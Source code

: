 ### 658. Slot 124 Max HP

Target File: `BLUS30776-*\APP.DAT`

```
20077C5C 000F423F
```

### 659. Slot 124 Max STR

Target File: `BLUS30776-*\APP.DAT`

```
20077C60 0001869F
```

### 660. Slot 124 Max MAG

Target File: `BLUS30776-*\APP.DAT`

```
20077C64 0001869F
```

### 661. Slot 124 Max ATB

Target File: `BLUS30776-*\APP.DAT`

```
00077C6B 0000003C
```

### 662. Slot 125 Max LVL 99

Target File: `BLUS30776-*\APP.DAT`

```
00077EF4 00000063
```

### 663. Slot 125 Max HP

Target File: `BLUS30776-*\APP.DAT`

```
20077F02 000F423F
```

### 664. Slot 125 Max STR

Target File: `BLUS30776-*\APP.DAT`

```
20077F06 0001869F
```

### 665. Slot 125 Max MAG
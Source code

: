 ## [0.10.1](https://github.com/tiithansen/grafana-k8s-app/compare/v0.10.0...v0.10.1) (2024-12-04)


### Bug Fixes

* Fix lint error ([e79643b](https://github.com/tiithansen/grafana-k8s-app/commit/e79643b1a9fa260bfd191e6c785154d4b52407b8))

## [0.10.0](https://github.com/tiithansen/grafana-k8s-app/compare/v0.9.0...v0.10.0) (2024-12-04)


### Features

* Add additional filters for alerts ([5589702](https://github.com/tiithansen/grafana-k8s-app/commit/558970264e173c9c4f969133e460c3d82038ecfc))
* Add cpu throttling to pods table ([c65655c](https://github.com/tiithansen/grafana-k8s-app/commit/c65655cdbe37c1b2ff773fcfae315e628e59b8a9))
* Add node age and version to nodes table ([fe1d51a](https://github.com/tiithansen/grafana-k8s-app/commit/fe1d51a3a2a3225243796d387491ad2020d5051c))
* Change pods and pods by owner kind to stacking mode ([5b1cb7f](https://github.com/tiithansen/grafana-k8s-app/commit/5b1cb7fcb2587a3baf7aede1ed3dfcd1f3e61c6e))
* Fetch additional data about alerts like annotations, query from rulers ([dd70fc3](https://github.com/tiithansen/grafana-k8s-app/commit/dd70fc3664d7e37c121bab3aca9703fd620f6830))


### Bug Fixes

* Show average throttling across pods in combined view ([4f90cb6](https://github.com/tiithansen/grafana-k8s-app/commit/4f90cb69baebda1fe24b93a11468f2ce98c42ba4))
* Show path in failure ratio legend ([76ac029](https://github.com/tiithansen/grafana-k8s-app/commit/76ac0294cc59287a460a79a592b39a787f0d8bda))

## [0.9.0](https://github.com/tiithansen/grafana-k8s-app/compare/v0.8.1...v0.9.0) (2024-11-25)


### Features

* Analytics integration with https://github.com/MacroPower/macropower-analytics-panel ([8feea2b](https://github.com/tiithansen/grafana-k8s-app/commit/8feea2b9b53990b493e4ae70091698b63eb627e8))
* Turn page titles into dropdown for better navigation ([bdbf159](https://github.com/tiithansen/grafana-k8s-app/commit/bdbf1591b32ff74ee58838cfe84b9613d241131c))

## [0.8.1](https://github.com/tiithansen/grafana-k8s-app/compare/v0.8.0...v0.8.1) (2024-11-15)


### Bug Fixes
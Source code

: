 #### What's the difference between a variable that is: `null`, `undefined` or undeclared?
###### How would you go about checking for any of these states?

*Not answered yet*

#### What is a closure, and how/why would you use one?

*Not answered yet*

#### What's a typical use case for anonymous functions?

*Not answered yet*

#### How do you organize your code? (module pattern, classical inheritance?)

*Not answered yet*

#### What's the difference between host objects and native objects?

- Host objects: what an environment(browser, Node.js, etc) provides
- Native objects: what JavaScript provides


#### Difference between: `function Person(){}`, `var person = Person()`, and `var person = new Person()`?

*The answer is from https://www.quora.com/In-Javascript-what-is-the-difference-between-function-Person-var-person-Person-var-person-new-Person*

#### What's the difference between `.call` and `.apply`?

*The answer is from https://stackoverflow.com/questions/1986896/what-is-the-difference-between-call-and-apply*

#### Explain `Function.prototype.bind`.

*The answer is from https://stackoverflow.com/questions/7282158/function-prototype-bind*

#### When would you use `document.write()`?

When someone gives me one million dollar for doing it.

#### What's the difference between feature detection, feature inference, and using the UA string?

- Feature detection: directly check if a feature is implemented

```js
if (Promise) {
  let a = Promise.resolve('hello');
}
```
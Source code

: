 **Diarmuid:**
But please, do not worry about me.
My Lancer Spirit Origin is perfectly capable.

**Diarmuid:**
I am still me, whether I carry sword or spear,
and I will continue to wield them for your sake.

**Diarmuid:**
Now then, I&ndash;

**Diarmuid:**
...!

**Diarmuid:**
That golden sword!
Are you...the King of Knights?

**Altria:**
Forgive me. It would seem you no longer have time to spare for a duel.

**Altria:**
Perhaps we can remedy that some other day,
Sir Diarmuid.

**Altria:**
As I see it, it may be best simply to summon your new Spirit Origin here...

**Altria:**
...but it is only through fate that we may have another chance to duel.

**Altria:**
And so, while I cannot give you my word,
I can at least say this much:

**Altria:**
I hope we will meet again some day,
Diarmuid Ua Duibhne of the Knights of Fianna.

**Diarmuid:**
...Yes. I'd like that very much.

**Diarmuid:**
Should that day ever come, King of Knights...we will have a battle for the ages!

* [Work order] Show all lines from the data that contain "person".

* [Result of this task]
#### Difference between: `function Person(){}`, `var person = Person()`, and `var person = new Person()`?
*The answer is from https://www.quora.com/In-Javascript-what-is-the-difference-between-function-Person-var-person-Person-var-person-new-Person*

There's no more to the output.